## WHAT NEEDS TO BE DONE
The lines to be copied are those below that contain "CourseRegistrationResponseMessage".

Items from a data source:
------------------------------------------------
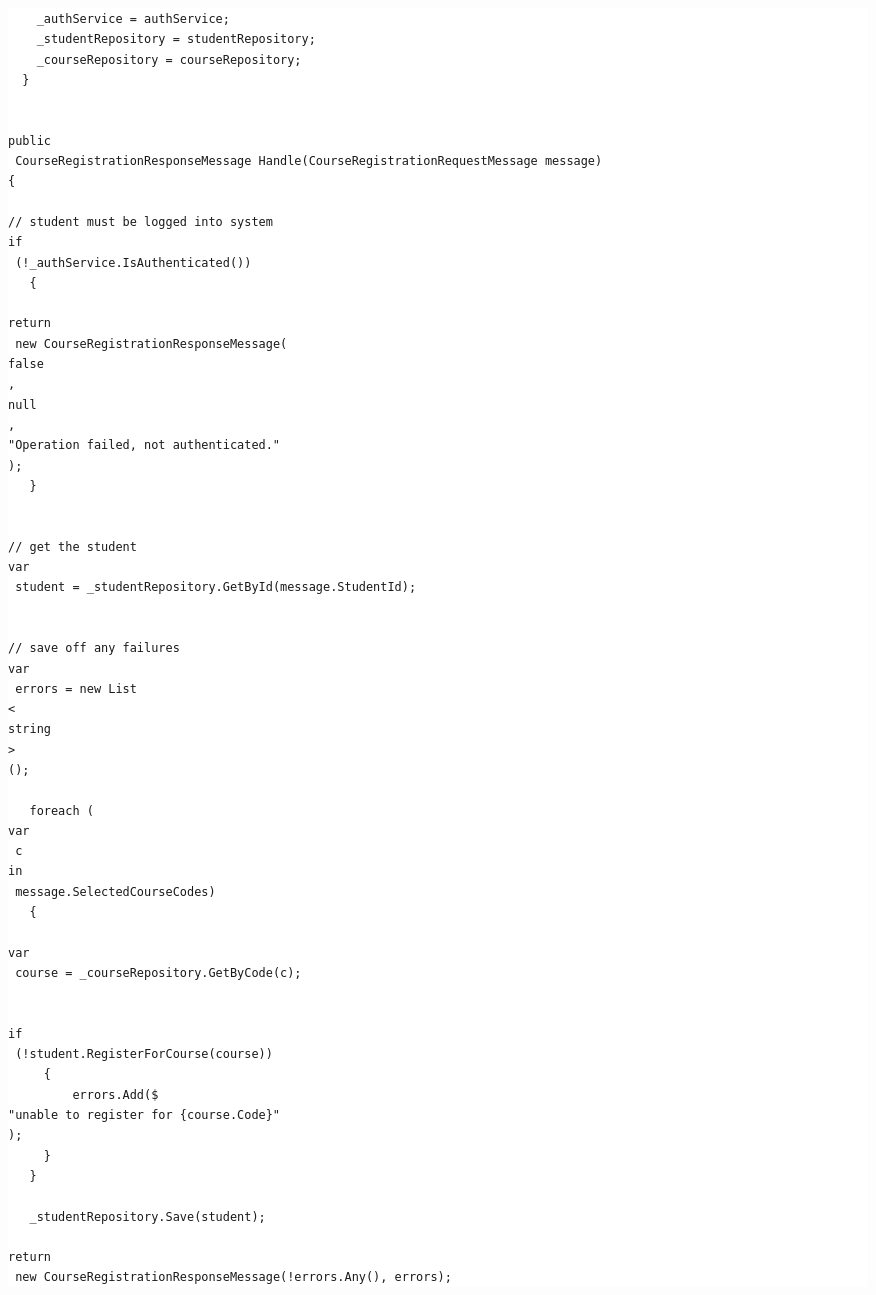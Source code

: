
 ```
    _authService = authService;
    _studentRepository = studentRepository;
    _courseRepository = courseRepository;
  }


public
 CourseRegistrationResponseMessage Handle(CourseRegistrationRequestMessage message)
{
   
// student must be logged into system
if
 (!_authService.IsAuthenticated())
   {
     
return
 new CourseRegistrationResponseMessage(
false
,
null
,
"Operation failed, not authenticated."
);
   }

   
// get the student
var
 student = _studentRepository.GetById(message.StudentId);

   
// save off any failures
var
 errors = new List
<
string
>
();

   foreach (
var
 c 
in
 message.SelectedCourseCodes)
   {
     
var
 course = _courseRepository.GetByCode(c);

     
if
 (!student.RegisterForCourse(course))
     {
         errors.Add($
"unable to register for {course.Code}"
);
     }
   }

   _studentRepository.Save(student);
   
return
 new CourseRegistrationResponseMessage(!errors.Any(), errors);
```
------------------------------------------------
## RESPONSE AREA
 CourseRegistrationResponseMessage Handle(CourseRegistrationRequestMessage message)
 new CourseRegistrationResponseMessage(
 new CourseRegistrationResponseMessage(!errors.Any(), errors);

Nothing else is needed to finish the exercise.